Last year, New Jersey was hammered by Hurricane Irene, Tropical Storm Lee and a freak October ice storm that caused widespread and prolonged power outages throughout the state.

Governor Chris Christie
Governor's Office/Tim Larsen
loading...

Hundreds of thousands of New Jerseyans are still without power today after Hurricane sandy which made land fall seven days ago. Less than two months ago, Governor Chris Christie proposed legislation that holds public utility companies responsible for their performance during natural disasters, including significant financial penalties. The bill is stalled in both the Senate and Assembly.

The legislation establishes civil administrative penalties up to $25,000 per violation (up from a $100 daily assessment), with a maximum $2 million civil penalty for any related series of events. Public utilities would be barred from passing on the cost of penalties to ratepayers. This initiative stems from state Board of Public Utilities' recommendations related to Hurricane Irene and the October 2011 snowstorm, which caused extensive, sustained power outages across the state.

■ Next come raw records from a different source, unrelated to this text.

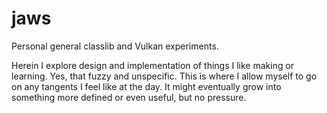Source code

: # jaws

Personal general classlib and Vulkan experiments.

Herein I explore design and implementation of things I like making or learning. Yes, that fuzzy and unspecific.
This is where I allow myself to go on any tangents I feel like at the day.
It might eventually grow into something more defined or even useful, but no pressure.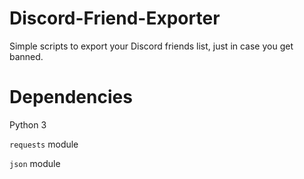 # Discord-Friend-Exporter
Simple scripts to export your Discord friends list, just in case you get banned.

# Dependencies
Python 3

`requests` module

`json` module
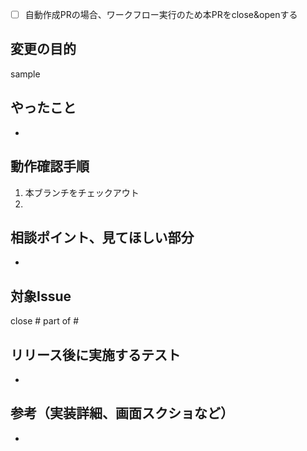 - [ ] 自動作成PRの場合、ワークフロー実行のため本PRをclose&openする

## 変更の目的

sample

## やったこと

- 

## 動作確認手順

1. 本ブランチをチェックアウト
2. 

## 相談ポイント、見てほしい部分

- 

## 対象Issue

close #
part of #

## リリース後に実施するテスト

- 

## 参考（実装詳細、画面スクショなど）

-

Christie is not being critical of the job utility companies are doing in the wake of Sandy, but still says, "I'm sure it would have put additional pressure on them because if you know that if you don't follow the regulations it's going to cost you $100 a day or if you know it's going to cost you $25,000 a day, that's a very decision economic decision."

The Governor emphasized that communications with utility companies after Sandy have been very co-operative, but he's still disappointed his proposal hasn't been approved by the legislature.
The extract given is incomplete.